There were three trade press stories this week that exemplified the changing face of the ad network model in the European market. Although these news events were completely disjointed, it did yet again hit home how flexible, adaptable and innovative the ad network continues to be. These ad networks have very different offerings – but showed that even with the emergence of DSPs and ATDs, they could still add value to both advertisers and agencies. The following is an attempt to move beyond the high-level PR to see how three very different models could well be a blueprint for existing players.
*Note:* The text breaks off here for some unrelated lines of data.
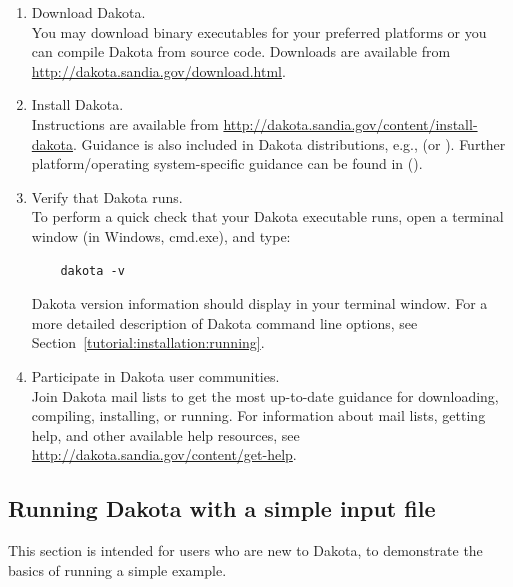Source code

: \begin{enumerate}
  \item Download Dakota. \\
    You may download binary executables for your preferred platforms or 
    you can compile Dakota from source code. Downloads are available from 
    \url{http://dakota.sandia.gov/download.html}.
    
  \item Install Dakota. \\ Instructions are available from
    \url{http://dakota.sandia.gov/content/install-dakota}. Guidance is
    also included in Dakota distributions, e.g.,
     (or
    ). Further platform/operating
    system-specific guidance can be found in
    ().

  \item Verify that Dakota runs. \\
    To perform a quick check that your Dakota executable runs, open a 
    terminal window (in Windows, cmd.exe), and type: \\
    \vspace{-2em}
    \begin{small}
    \begin{verbatim}
    dakota -v
    \end{verbatim}
      \end{small}
    \vspace{-2em}
    Dakota version information should display in your terminal window.
    For a more detailed description of Dakota command line options, see
    Section~\ref{tutorial:installation:running}.

  \item Participate in Dakota user communities. \\
    Join Dakota mail lists to get the most up-to-date guidance for
    downloading, compiling, installing, or running. For information about
    mail lists, getting help, and other available help resources, see
    \url{http://dakota.sandia.gov/content/get-help}.

\end{enumerate}

\subsection{Running Dakota with a simple input file}\label{tutorial:quickstart:running}
This section is intended for users who are new to Dakota, to demonstrate the basics 
of running a simple example. 

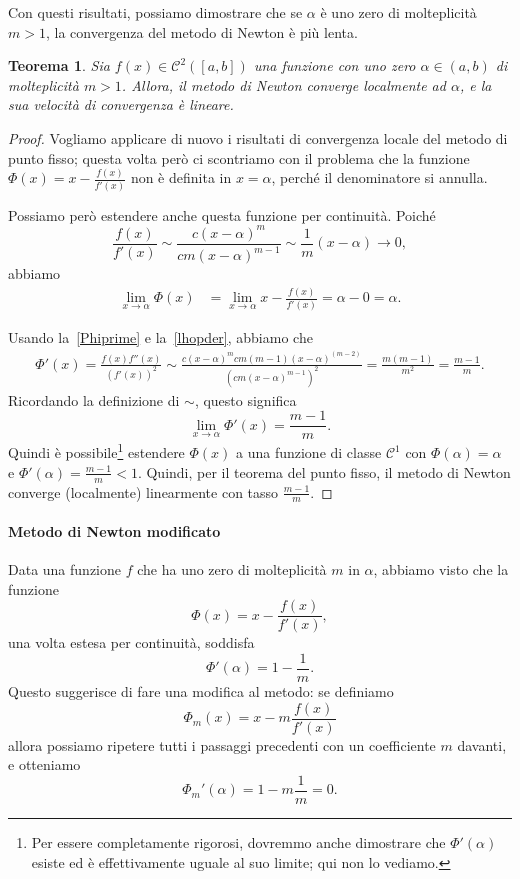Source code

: \documentclass[a4paper]{report}
\newtheorem{theorem}{Teorema}[chapter]
\theoremstyle{definiton}
\theoremstyle{remark}
\begin{document}
Con questi risultati, possiamo dimostrare che se $\alpha$ è uno zero di molteplicità $m>1$, la convergenza del metodo di Newton è più lenta.
\begin{theorem}
    Sia $f(x) \in \mathcal{C}^2([a,b])$ una funzione con uno zero $\alpha \in (a,b)$ di molteplicità $m>1$.
    Allora, il metodo di Newton converge localmente ad $\alpha$, e la sua velocità di convergenza è lineare.
\end{theorem}
\begin{proof}
Vogliamo applicare di nuovo i risultati di convergenza locale del metodo di punto fisso; questa volta però ci scontriamo con il problema che la funzione $\Phi(x) = x - \frac{f(x)}{f'(x)}$ non è definita in $x=\alpha$, perché il denominatore si annulla.

Possiamo però estendere anche questa funzione per continuità. Poiché
\[
    \frac{f(x)}{f'(x)} \sim \frac{c(x-\alpha)^m}{cm(x-\alpha)^{m-1}} \sim \frac{1}{m}(x-\alpha) \to 0,
\]
abbiamo
\begin{align*}
    \lim_{x\to\alpha} \Phi(x) &= \lim_{x\to\alpha} x - \frac{f(x)}{f'(x)} = \alpha - 0 = \alpha.
\end{align*}

Usando la~\eqref{Phiprime} e la~\eqref{lhopder}, abbiamo che
\begin{align*}
    \Phi'(x) = \frac{f(x)f''(x)}{(f'(x))^2} \sim \frac{c(x-\alpha)^m cm(m-1)(x-\alpha)^{(m-2)}}{(cm(x-\alpha)^{m-1})^2} = 
    \frac{m(m-1)}{m^2} = \frac{m-1}{m}.
\end{align*}
Ricordando la definizione di $\sim$, questo significa
\[
    \lim_{x\to\alpha} \Phi'(x) = \frac{m-1}{m}.
\]
Quindi è possibile\footnote{Per essere completamente rigorosi, dovremmo anche dimostrare che $\Phi'(\alpha)$ esiste ed è effettivamente uguale al suo limite; qui non lo vediamo.} estendere $\Phi(x)$ a una funzione di classe $\mathcal{C}^1$ con $\Phi(\alpha)=\alpha$ e $\Phi'(\alpha) = \frac{m-1}{m} < 1$. Quindi, per il teorema del punto fisso, il metodo di Newton converge (localmente) linearmente con tasso $\frac{m-1}{m}$.
\end{proof}

\paragraph{Metodo di Newton modificato} Data una funzione $f$ che ha uno zero di molteplicità $m$ in $\alpha$, abbiamo visto che la funzione
\[
    \Phi(x) = x - \frac{f(x)}{f'(x)},
\]
una volta estesa per continuità, soddisfa
\[
    \Phi'(\alpha) = 1 - \frac{1}{m}.
\]
Questo suggerisce di fare una modifica al metodo: se definiamo
\[
    \Phi_m(x) = x - m \frac{f(x)}{f'(x)}
\]
allora possiamo ripetere tutti i passaggi precedenti con un coefficiente $m$ davanti, e otteniamo
\[
    \Phi_m'(\alpha) = 1 - m\frac{1}{m} = 0.
\]
\end{document}

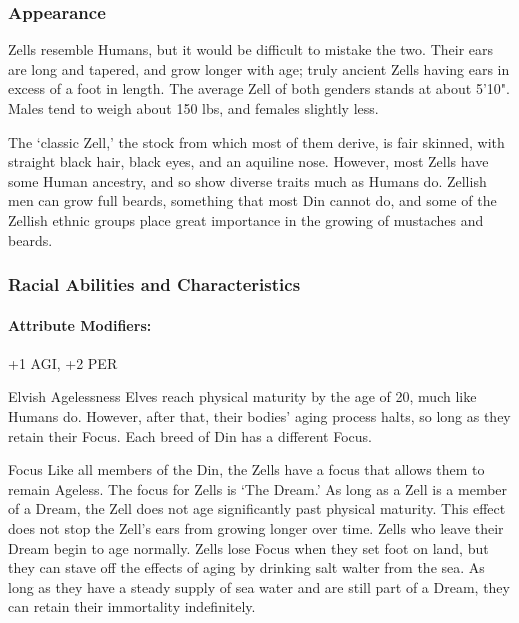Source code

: \documentclass[oneside,11pt,english]{book}
\begin{document}
 

\subsubsection*{Appearance} 
Zells resemble Humans, but it would be difficult to mistake the two. Their ears are long and tapered, and 
grow longer with age; truly ancient Zells having ears in excess of a foot in length. 
The average Zell of both genders stands at about 5'10". Males tend to weigh about 150 lbs, and females 
slightly less. 

 


The ‘classic Zell,’ the stock from which most of them derive, is fair skinned, with straight black hair, 
black eyes, and an aquiline nose. However, most Zells have some Human ancestry, and so show diverse 
traits much as Humans do. Zellish men can grow full beards, something that most Din cannot do, and 
some of the Zellish ethnic groups place great importance in the growing of mustaches and beards. 

 

\subsubsection*{Racial Abilities and Characteristics} 
\paragraph{Attribute Modifiers:} +1 AGI, +2 PER 

 

Elvish Agelessness 
Elves reach physical maturity by the age of 20, much like Humans do. However, after that, their 
bodies' aging process halts, so long as they retain their Focus. Each breed of Din has a different 
Focus. 

 

Focus 
Like all members of the Din, the Zells have a focus that allows them to remain Ageless. The 
focus for Zells is ‘The Dream.’ As long as a Zell is a member of a Dream, the Zell does not age 
significantly past physical maturity. This effect does not stop the Zell's ears from growing longer 
over time. Zells who leave their Dream begin to age normally. 
Zells lose Focus when they set foot on land, but they can stave off the effects of aging by drinking 
salt walter from the sea. As long as they have a steady supply of sea water and are still part of a 
Dream, they can retain their immortality indefinitely. 

 
\end{document}
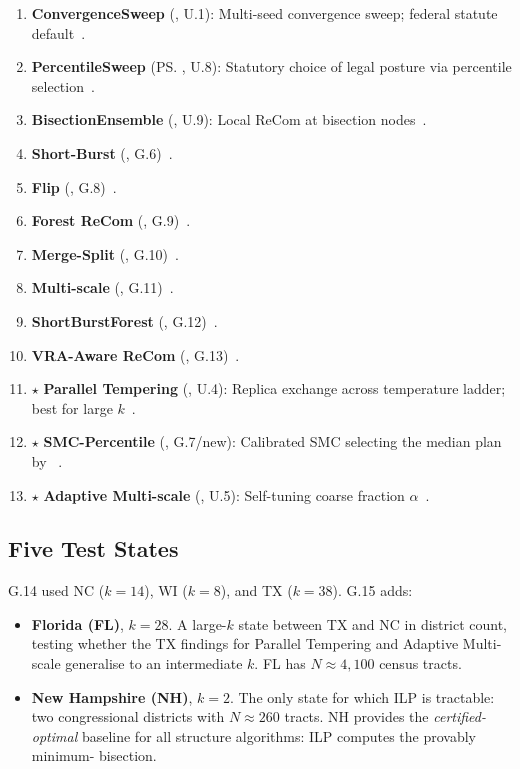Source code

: \begin{enumerate}
  \item \textbf{ConvergenceSweep} (\cs{}, U.1): Multi-seed convergence
        sweep; federal statute default~\citep{dellaLibera2026convSweep}.
  \item \textbf{PercentileSweep} (\ps{}, U.8): Statutory choice of legal
        posture via percentile
        selection~\citep{dellaLibera2026percentileSweep}.
  \item \textbf{BisectionEnsemble} (\be{}, U.9): Local ReCom at bisection
        nodes~\citep{dellaLibera2026bisectionEns}.
  \item \textbf{Short-Burst} (\sburst{}, G.6)~\citep{dellaLibera2026shortburst}.
  \item \textbf{Flip} (\flip{}, G.8)~\citep{dellaLibera2026flip}.
  \item \textbf{Forest ReCom} (\fr{}, G.9)~\citep{dellaLibera2026forestRecom}.
  \item \textbf{Merge-Split} (\msp{}, G.10)~\citep{dellaLibera2026mergeSplit}.
  \item \textbf{Multi-scale} (\ms{}, G.11)~\citep{dellaLibera2026multiscale}.
  \item \textbf{ShortBurstForest} (\sburstf{}, G.12)~\citep{dellaLibera2026shortburstChains}.
  \item \textbf{VRA-Aware ReCom} (\vra{}, G.13)~\citep{dellaLibera2026vraAware}.
  \item $\star$ \textbf{Parallel Tempering} (\pt{}, U.4): Replica exchange
        across temperature ladder; best \ec{} for large
        $k$~\citep{dellaLibera2026pt}.
  \item $\star$ \textbf{SMC-Percentile} (\smcp{}, G.7/new): Calibrated SMC
        selecting the median plan by \pp{}~\citep{dellaLibera2026smcPercentile}.
  \item $\star$ \textbf{Adaptive Multi-scale} (\ams{}, U.5): Self-tuning
        coarse fraction $\alpha$~\citep{dellaLibera2026adaptiveMS}.
\end{enumerate}

\subsection{Five Test States}

G.14 used NC ($k = 14$), WI ($k = 8$), and TX ($k = 38$).
G.15 adds:

\begin{itemize}
  \item \textbf{Florida (FL)}, $k = 28$.
        A large-$k$ state between TX and NC in district count, testing
        whether the TX findings for Parallel Tempering and Adaptive Multi-scale
        generalise to an intermediate $k$.
        FL has $N \approx 4{,}100$ census tracts.

  \item \textbf{New Hampshire (NH)}, $k = 2$.
        The only state for which ILP is tractable: two congressional districts
        with $N \approx 260$ tracts.
        NH provides the \textit{certified-optimal} baseline for all structure
        algorithms: ILP computes the provably minimum-\ec{} bisection.
\end{itemize}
Moving To The Demand Side; Adconion Splits Its Business Into Brand And DR
Adconion, a power-house in European display, announced this week that it was splitting its business into two distinct divisions: brand and DR. It appears that the DSPs and the ATD are taking their toll on one of the big third party buyers in the market. There were no details on how exactly this new area of the business will work with agencies. My guess is it will play out like this. The DR arm of Adconion will licence a DSP – most definitely AppNexus. Or it will build its own bidder. The DR arm will become a DSN or buy-side network – buying dynamic inventory from exchanges, SSPs and possibly some managed supply from the likes of eBay. The model will not be all that dissimilar from MediaIQ or Jemm Media.
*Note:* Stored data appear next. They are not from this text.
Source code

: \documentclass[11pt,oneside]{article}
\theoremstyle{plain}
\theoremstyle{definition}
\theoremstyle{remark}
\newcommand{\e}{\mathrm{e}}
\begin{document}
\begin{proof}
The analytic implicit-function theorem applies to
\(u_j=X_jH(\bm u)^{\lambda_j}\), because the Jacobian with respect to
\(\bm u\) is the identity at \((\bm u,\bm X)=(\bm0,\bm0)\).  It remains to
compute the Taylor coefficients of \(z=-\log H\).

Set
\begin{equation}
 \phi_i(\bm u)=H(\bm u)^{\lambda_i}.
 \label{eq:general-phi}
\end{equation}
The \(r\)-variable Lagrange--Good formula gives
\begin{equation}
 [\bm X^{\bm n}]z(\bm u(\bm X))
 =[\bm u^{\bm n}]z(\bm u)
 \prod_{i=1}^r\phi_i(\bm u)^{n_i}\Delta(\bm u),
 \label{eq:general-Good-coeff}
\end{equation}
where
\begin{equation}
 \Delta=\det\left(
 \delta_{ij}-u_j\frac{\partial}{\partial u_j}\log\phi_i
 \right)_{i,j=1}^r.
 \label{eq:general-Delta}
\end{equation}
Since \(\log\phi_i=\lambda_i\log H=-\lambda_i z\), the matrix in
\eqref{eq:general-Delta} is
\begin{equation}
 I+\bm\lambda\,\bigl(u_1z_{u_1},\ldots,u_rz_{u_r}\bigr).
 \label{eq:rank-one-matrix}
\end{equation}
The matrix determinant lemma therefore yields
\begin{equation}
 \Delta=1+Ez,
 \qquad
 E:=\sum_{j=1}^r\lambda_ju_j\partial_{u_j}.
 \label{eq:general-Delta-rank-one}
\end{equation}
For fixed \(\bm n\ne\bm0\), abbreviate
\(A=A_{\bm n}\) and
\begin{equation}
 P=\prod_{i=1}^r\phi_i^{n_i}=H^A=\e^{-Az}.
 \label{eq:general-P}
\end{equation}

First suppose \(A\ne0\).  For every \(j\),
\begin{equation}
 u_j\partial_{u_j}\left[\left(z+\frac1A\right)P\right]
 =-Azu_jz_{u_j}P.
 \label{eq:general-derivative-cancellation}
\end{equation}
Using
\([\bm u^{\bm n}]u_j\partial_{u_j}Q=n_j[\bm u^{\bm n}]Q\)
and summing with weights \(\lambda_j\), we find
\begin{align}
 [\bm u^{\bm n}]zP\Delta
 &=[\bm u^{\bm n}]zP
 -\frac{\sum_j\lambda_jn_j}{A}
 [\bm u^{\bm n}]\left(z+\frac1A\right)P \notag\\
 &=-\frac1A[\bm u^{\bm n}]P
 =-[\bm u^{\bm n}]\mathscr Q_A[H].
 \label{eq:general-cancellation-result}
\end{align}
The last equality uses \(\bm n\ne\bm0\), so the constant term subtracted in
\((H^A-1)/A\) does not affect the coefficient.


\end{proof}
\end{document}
Agencies might say you can only work with us if you have prop supply. But we all know that is simply not the case. There is plenty of spend still out there for the “great optimisers”. Granted there will be no re-targeting budget available for these DSNs given the risk of bid inflation. But prospecting will still be a sweet spot for those ad nets that can execute campaigns across real-time supply and deliver performance. This is a great time to be a buy-side network – because not all agencies will be able to do it right despite having the tools at their disposal. The dearth of talent persists, and the ad nets still have the bulk of this resource. Adconion’s move is a smart one. Of course that all depends on whether or not it is going to employ the strategy above. If I’m wrong on the DR strategy, well then they might well be in trouble.
The Little Sales House That Could, That Did And Then Sold For Seven Figures
Ah, the sales house. What can you say about this often overlooked ad net model? Often repping vertical publishers and selling to niche advertisers, this is still a pretty solid model given the value of context to the brands these sales houses are selling into. In Germany for instance there are over 400 sales houses selling to advertisers (note to SSPs or exchanges: if you are looking to crack this market you’d better find a way to accommodate this powerful group of pub reps). The German sales houses are a critical part of the display eco-system there. In the UK there are handful of relatively successful players in this space. TDP, which only this week changed hands for a seven-figure sum, has managed to build a lucrative business aggregating B2B and specialist site inventory, overlaying with Bizo data, and selling high value audiences to agencies. Its success has not gone unnoticed – and it was for this very vertical success that it was acquired by Martini Media.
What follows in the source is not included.